Taslima Ahmed, Tatjana Danneberg, Joe W. Speier

Hard Fork brings together three artists who crossbreed painting and the digital world. The exhibition’s title references a programming term for the failure of a particular innovation and the need to start from scratch following its malfunction. From Deepfakes to Chat GPT, the natural world is increasingly consigned to and arbitrated by rapid technological innovation. Taslima Ahmed, Tatjana Danneberg, and Joe W. Speier each produce material interrogations of the art object, medium-specific possibilities, and authorship. Faces and the traces of process are consistent across the board; Ahmed’s mechanical textures suggest skin, woodgrain and aggregated chains, visually upholding the printing methods through which they were accomplished. Danneberg Olympics sees a woman in profile with the residue of red paint dashed across. Speier borrows the visages of anonymous online users while collaging gestural attitudes across his compositions.

The problem of painting is well represented in the annals of post 1960s art historical record. If one is to dogear the medium’s “death” in relation to the era of Warhol, then everything that has since followed can be consigned to a “living dead” status. Despite twentieth century cynicism, painting’s ongoingness today can be attributed to its penchant for shape-shifting. Technological advancements in the 20th century’s tail end also elicited new conditions for the medium to both navigate and pursue. The spawning of new painterly avenues gave wind to practices that trade in brushes and organic thought patterns for machine-driven production and ideation.

While these two frameworks - art and tech - have historically taken for granted as antagonistic forces, a host of artists continuously pursue the symbiotic potential between them. The mark and the gesture are ultimately called to question, as well as the problem of “authorship” and how one can claim it in the face of mechanically produced objects. Additionally, critics may hold that romance is divested from the medium as soon as a computer is introduced. However, one of the greatest contributing factors to a successful painting is the object’s ability to ask more questions than it answers.

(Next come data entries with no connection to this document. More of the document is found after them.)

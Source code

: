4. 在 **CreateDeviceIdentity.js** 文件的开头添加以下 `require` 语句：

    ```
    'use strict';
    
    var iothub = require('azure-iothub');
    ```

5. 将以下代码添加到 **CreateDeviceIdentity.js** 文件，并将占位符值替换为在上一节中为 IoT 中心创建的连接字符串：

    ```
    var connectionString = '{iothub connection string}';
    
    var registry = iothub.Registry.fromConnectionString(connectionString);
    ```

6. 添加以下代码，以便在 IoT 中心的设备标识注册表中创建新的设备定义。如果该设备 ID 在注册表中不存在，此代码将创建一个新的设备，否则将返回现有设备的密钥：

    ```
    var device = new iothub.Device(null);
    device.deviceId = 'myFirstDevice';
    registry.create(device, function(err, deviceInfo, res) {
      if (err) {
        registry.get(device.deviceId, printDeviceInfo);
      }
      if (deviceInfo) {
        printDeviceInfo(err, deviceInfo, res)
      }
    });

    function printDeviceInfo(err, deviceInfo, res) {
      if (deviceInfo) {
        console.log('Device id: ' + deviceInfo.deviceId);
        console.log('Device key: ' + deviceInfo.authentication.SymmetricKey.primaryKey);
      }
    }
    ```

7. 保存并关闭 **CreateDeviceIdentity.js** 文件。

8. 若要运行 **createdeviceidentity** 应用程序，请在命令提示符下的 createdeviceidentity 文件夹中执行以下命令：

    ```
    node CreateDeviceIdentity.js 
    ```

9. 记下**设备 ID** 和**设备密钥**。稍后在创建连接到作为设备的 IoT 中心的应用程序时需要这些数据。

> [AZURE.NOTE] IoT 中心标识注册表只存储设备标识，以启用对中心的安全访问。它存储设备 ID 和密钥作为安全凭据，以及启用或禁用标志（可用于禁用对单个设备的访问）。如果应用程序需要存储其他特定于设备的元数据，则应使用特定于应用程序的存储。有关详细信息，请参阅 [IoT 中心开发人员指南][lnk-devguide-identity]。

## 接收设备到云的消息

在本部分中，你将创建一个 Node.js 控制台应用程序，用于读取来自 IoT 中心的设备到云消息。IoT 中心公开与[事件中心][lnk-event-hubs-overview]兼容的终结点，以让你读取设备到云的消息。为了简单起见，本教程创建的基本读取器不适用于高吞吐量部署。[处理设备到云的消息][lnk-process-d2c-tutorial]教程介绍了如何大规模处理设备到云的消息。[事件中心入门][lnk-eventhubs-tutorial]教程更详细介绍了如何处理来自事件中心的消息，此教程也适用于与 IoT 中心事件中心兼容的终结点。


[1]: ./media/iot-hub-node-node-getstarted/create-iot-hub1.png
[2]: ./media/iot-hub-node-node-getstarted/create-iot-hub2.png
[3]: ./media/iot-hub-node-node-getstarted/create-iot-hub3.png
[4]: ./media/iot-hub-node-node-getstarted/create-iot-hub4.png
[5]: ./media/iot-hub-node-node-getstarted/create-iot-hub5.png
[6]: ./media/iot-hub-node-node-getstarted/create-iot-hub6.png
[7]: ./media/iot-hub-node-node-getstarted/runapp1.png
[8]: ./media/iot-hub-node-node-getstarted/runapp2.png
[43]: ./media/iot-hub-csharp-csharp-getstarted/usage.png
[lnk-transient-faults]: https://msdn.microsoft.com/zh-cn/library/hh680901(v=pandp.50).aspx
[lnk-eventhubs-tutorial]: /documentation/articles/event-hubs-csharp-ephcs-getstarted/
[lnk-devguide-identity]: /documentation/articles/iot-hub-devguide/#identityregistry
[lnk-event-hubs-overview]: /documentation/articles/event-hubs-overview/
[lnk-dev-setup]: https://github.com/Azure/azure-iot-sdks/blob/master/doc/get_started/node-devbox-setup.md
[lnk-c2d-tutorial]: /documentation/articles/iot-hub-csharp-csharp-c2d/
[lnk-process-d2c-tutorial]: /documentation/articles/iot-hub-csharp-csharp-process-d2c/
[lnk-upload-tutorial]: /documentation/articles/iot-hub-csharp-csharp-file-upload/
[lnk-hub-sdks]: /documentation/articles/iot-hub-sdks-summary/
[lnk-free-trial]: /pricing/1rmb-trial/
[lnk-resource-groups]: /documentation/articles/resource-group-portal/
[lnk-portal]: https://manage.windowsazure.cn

If one takes this to be true, then it can be said the commingling of these elements opens the medium up to new territories for exploration.

The fertile ground borne from this intersection of painting and technology leads into Isabelle Graw’s estimation that “a digitally produced form of aliveness” is not only possible, but is the active pursuit of contemporary artists (in this case she attaches the proclamation to Wade Guyton). Moreover, Ahmed, Danneberg, and Speier demonstrate that the medium remains sympathetic to ever-changing external forces, absorbitant and willing to metamorphosize at any juncture.